_Your objective_
Collect all lines from the records below that include the word "analytical".

==*==

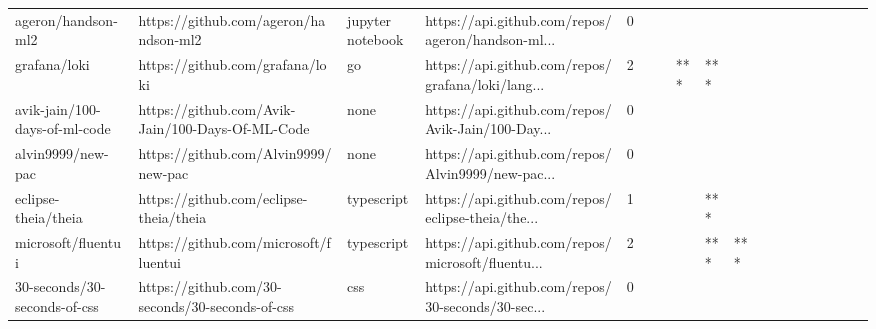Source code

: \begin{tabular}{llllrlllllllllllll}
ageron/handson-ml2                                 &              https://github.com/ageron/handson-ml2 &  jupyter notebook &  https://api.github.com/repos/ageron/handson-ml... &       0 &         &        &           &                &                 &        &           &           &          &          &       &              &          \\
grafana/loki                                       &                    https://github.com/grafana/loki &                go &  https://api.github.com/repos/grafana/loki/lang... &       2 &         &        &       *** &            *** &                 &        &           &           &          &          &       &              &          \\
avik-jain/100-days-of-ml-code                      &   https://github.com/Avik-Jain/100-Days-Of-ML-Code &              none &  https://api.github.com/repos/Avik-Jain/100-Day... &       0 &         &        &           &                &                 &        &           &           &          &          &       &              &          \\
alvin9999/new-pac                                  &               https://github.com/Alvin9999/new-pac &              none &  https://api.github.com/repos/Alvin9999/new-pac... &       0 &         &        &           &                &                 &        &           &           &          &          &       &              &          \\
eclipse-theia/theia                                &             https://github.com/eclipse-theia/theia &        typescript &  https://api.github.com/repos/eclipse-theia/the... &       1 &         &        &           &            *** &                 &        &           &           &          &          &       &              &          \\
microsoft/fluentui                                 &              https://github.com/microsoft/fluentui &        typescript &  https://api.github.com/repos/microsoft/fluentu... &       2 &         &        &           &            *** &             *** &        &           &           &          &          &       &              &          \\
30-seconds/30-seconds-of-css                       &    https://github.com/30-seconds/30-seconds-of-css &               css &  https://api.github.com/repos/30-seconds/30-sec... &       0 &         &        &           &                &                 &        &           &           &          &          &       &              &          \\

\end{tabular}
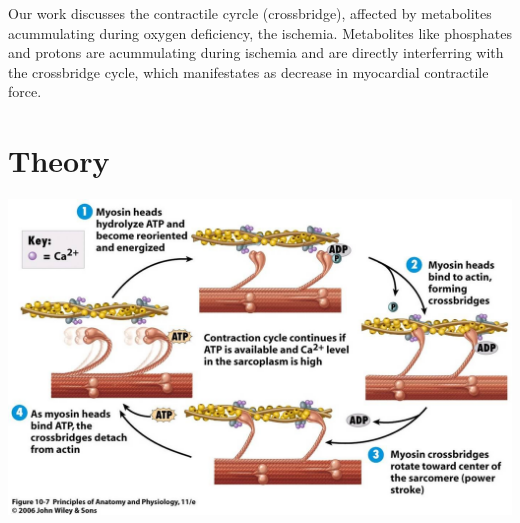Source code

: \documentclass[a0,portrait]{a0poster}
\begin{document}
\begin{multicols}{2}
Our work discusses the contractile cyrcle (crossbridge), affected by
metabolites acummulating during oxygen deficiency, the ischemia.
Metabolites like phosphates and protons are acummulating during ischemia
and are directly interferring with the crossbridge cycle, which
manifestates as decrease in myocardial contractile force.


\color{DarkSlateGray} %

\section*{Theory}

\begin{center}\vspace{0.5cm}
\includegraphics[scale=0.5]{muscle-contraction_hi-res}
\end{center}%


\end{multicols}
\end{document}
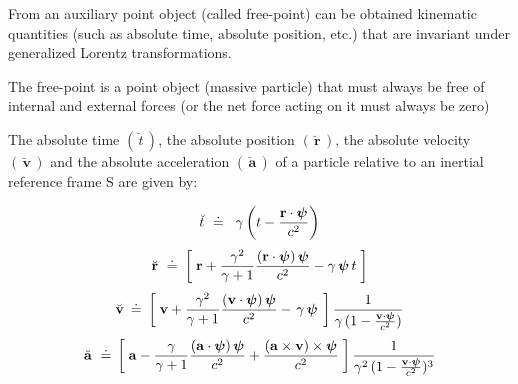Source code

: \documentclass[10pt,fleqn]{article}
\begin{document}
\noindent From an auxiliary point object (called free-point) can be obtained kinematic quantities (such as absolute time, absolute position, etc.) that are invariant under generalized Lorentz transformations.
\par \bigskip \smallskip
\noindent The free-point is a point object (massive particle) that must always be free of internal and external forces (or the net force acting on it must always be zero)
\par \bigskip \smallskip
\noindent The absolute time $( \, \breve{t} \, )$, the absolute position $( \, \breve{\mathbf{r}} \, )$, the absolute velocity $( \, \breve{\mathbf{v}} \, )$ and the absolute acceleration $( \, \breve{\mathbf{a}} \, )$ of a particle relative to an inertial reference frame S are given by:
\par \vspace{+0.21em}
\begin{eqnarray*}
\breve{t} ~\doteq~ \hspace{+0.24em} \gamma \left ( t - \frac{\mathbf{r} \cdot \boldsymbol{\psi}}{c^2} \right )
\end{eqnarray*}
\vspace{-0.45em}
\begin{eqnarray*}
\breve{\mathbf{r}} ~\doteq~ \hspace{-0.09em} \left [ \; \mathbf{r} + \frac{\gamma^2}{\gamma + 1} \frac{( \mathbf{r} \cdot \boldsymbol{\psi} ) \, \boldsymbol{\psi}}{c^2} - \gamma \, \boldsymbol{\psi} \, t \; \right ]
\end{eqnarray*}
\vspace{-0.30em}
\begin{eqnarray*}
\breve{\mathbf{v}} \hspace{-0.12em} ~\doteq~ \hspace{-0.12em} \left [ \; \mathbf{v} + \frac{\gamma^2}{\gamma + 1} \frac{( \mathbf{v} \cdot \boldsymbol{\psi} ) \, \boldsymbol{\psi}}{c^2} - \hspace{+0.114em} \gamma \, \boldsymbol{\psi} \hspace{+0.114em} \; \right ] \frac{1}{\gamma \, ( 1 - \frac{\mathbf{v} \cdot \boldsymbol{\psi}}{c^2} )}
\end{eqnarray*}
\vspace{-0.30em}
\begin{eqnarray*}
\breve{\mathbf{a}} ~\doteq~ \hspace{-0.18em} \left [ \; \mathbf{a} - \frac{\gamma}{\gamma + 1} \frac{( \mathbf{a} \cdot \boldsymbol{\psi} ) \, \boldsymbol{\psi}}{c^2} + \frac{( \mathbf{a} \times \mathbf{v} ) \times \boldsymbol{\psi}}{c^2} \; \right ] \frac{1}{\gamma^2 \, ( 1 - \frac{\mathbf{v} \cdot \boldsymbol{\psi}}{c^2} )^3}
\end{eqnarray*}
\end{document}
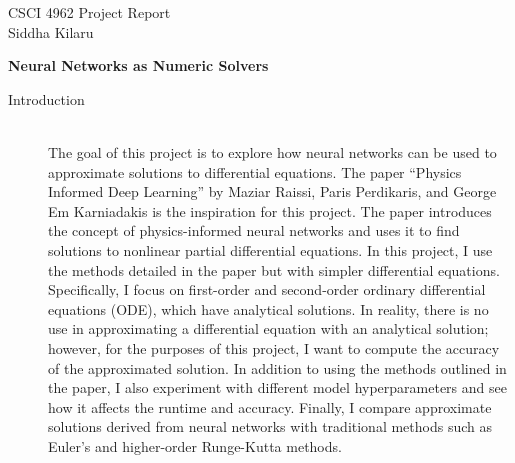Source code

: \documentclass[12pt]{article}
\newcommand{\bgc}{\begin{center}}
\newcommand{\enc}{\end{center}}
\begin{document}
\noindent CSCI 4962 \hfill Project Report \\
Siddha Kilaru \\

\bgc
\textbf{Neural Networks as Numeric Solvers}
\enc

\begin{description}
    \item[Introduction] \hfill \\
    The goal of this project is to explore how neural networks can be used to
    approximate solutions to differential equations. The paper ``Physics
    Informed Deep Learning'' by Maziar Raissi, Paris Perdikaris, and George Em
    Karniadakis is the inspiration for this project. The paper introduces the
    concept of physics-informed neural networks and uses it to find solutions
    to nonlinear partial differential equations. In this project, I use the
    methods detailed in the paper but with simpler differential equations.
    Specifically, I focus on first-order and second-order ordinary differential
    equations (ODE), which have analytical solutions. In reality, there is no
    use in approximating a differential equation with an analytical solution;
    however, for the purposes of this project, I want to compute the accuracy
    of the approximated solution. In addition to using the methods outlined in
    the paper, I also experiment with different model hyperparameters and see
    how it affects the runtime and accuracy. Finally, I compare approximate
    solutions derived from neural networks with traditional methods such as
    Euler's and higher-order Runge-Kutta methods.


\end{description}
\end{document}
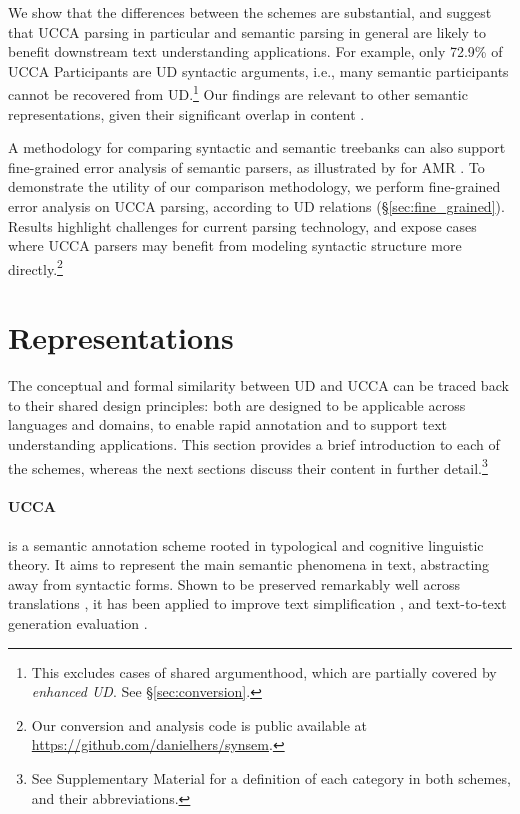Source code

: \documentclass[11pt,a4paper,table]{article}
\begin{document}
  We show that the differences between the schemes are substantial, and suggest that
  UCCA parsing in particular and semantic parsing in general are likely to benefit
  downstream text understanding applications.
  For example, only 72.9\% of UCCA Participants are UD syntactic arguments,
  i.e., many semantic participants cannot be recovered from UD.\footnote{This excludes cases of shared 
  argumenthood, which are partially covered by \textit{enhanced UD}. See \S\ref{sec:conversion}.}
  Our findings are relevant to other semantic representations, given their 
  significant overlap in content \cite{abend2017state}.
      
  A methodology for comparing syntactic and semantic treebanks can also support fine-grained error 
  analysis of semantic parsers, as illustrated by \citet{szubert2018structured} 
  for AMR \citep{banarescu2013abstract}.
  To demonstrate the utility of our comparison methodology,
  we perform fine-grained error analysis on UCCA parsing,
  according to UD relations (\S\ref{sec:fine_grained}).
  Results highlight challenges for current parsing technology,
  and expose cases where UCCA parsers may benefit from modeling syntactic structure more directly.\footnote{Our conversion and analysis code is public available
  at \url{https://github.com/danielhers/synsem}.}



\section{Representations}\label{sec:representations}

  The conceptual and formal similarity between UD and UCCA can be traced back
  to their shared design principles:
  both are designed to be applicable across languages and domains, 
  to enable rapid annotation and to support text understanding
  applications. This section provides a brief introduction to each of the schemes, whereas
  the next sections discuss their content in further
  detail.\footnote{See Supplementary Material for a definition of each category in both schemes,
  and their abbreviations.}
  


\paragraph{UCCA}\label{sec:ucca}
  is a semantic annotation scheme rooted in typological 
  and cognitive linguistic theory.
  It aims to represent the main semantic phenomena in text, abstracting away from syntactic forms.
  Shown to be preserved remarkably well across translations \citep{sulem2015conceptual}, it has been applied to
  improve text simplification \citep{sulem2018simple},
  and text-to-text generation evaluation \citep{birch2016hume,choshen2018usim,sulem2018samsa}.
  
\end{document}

==*==

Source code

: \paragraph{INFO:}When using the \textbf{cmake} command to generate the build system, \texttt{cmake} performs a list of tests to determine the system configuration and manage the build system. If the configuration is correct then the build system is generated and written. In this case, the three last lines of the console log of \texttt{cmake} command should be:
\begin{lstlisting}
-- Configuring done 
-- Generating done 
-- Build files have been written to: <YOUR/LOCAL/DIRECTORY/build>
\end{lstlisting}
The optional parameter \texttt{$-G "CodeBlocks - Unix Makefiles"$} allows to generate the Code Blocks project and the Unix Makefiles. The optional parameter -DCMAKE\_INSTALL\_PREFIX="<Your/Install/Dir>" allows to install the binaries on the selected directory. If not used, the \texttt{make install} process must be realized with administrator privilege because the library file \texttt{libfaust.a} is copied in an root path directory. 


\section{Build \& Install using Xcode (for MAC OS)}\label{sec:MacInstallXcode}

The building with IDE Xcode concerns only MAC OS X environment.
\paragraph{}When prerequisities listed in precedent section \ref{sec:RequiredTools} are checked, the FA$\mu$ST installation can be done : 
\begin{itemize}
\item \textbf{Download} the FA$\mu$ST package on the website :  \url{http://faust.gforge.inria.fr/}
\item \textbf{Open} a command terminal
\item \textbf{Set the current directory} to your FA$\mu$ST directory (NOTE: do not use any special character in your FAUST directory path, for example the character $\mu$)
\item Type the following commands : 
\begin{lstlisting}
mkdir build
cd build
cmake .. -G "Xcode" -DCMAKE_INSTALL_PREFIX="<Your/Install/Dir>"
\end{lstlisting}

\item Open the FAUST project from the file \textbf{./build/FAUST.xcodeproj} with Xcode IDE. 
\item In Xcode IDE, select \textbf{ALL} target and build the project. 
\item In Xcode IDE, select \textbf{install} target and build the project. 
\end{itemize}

==*==

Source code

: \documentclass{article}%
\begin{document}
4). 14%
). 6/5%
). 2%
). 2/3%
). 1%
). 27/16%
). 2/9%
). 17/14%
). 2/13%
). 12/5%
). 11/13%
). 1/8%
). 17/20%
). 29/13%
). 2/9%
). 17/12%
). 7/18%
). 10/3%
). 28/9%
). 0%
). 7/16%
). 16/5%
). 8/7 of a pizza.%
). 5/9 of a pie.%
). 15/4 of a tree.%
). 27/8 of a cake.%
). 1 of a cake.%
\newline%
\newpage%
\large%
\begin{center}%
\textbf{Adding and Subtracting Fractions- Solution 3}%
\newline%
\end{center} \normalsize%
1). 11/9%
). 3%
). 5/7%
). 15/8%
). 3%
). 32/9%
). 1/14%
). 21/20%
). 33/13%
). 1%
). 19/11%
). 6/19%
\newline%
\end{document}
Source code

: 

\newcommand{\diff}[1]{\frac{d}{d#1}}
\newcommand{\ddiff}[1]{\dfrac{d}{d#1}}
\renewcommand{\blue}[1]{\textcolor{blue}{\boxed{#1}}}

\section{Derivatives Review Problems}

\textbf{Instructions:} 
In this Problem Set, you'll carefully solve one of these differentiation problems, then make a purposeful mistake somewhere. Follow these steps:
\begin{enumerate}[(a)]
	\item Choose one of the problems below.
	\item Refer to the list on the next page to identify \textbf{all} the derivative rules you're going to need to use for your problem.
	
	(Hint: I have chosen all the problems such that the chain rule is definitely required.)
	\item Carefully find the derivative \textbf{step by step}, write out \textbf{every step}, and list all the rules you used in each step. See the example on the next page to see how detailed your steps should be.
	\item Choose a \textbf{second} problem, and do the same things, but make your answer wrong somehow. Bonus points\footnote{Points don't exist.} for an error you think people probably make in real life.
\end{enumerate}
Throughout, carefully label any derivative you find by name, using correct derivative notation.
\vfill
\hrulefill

==*==

_Task output_
    equations (ODE), which have analytical solutions. In reality, there is no
    use in approximating a differential equation with an analytical solution;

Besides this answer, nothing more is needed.